*Brief:*
Scan the records below for the line containing "세부 사항](#destination-details) 섹션." and the line containing "올바른 형식의 PGP". Copy both, plus every line between, exactly.

*Available data:*
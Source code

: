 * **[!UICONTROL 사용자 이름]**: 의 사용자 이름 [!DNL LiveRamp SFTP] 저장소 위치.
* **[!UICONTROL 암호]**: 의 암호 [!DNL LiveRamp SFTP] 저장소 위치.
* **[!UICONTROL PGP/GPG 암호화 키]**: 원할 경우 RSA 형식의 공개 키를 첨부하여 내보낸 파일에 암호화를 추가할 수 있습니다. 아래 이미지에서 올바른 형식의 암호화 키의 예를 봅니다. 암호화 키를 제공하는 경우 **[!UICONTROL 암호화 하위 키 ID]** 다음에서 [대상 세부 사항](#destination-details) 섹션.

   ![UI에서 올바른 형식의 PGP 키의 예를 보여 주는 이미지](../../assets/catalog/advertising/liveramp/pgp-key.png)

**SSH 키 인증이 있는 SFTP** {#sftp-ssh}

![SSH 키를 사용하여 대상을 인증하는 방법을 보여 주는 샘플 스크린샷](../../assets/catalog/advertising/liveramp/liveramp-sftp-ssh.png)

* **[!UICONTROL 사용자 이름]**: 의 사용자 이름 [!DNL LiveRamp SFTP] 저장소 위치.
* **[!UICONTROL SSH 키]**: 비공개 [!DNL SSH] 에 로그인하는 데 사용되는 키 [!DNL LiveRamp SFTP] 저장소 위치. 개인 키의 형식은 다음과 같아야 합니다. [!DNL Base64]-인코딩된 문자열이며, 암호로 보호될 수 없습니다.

*The answer:*
* **[!UICONTROL PGP/GPG 암호화 키]**: 원할 경우 RSA 형식의 공개 키를 첨부하여 내보낸 파일에 암호화를 추가할 수 있습니다. 아래 이미지에서 올바른 형식의 암호화 키의 예를 봅니다. 암호화 키를 제공하는 경우 **[!UICONTROL 암호화 하위 키 ID]** 다음에서 [대상 세부 사항](#destination-details) 섹션.

   ![UI에서 올바른 형식의 PGP 키의 예를 보여 주는 이미지](../../assets/catalog/advertising/liveramp/pgp-key.png)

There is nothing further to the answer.